▸ THE TASK: The records below are to be copied word for word, with every picture left out.

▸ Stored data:
======

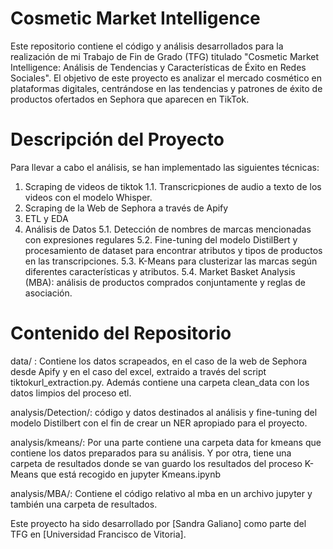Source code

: # Cosmetic Market Intelligence
Este repositorio contiene el código y análisis desarrollados para la realización de mi Trabajo de Fin de Grado (TFG) titulado "Cosmetic Market Intelligence: Análisis de Tendencias y Características de Éxito en Redes Sociales". El objetivo de este proyecto es analizar el mercado cosmético en plataformas digitales, centrándose en las tendencias y patrones de éxito de productos ofertados en Sephora que aparecen en TikTok.

# Descripción del Proyecto

Para llevar a cabo el análisis, se han implementado las siguientes técnicas:
1. Scraping de videos de tiktok
1.1. Transcricpiones de audio a texto de los videos con el modelo Whisper. 
3. Scraping de la Web de Sephora a través de Apify
4. ETL y EDA
5. Análisis de Datos
  5.1. Detección de nombres de marcas mencionadas con expresiones regulares
  5.2. Fine-tuning del modelo DistilBert y procesamiento de dataset para encontrar atributos y tipos de productos en las             transcripciones.
   5.3. K-Means para clusterizar las marcas según diferentes características y atributos.
   5.4. Market Basket Analysis (MBA): análisis de productos comprados conjuntamente y reglas de asociación. 

# Contenido del Repositorio

data/ : Contiene los datos scrapeados, en el caso de la web de Sephora desde Apify y en el caso del excel, extraido a través del script tiktokurl_extraction.py. Además contiene una carpeta clean_data con los datos limpios del proceso etl. 

analysis/Detection/: código y datos destinados al análisis y fine-tuning del modelo Distilbert con el fin de crear un NER apropiado para el proyecto. 

analysis/kmeans/: Por una parte contiene una carpeta data for kmeans que contiene los datos preparados para su análisis. Y por otra, tiene una carpeta de resultados donde se van guardo los resultados del proceso K-Means que está recogido en jupyter Kmeans.ipynb

analysis/MBA/: Contiene el código relativo al mba en un archivo jupyter y también una carpeta de resultados. 

Este proyecto ha sido desarrollado por [Sandra Galiano] como parte del TFG en [Universidad Francisco de Vitoria].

======

▸ EXERCISE ANSWER:
Source code

: # Cosmetic Market Intelligence
Este repositorio contiene el código y análisis desarrollados para la realización de mi Trabajo de Fin de Grado (TFG) titulado "Cosmetic Market Intelligence: Análisis de Tendencias y Características de Éxito en Redes Sociales". El objetivo de este proyecto es analizar el mercado cosmético en plataformas digitales, centrándose en las tendencias y patrones de éxito de productos ofertados en Sephora que aparecen en TikTok.

# Descripción del Proyecto

Para llevar a cabo el análisis, se han implementado las siguientes técnicas:
1. Scraping de videos de tiktok
1.1. Transcricpiones de audio a texto de los videos con el modelo Whisper. 
3. Scraping de la Web de Sephora a través de Apify
4. ETL y EDA
5. Análisis de Datos
  5.1. Detección de nombres de marcas mencionadas con expresiones regulares
  5.2. Fine-tuning del modelo DistilBert y procesamiento de dataset para encontrar atributos y tipos de productos en las             transcripciones.
   5.3. K-Means para clusterizar las marcas según diferentes características y atributos.
   5.4. Market Basket Analysis (MBA): análisis de productos comprados conjuntamente y reglas de asociación. 

# Contenido del Repositorio

data/ : Contiene los datos scrapeados, en el caso de la web de Sephora desde Apify y en el caso del excel, extraido a través del script tiktokurl_extraction.py. Además contiene una carpeta clean_data con los datos limpios del proceso etl. 

analysis/Detection/: código y datos destinados al análisis y fine-tuning del modelo Distilbert con el fin de crear un NER apropiado para el proyecto. 

analysis/kmeans/: Por una parte contiene una carpeta data for kmeans que contiene los datos preparados para su análisis. Y por otra, tiene una carpeta de resultados donde se van guardo los resultados del proceso K-Means que está recogido en jupyter Kmeans.ipynb

analysis/MBA/: Contiene el código relativo al mba en un archivo jupyter y también una carpeta de resultados. 

Este proyecto ha sido desarrollado por [Sandra Galiano] como parte del TFG en [Universidad Francisco de Vitoria].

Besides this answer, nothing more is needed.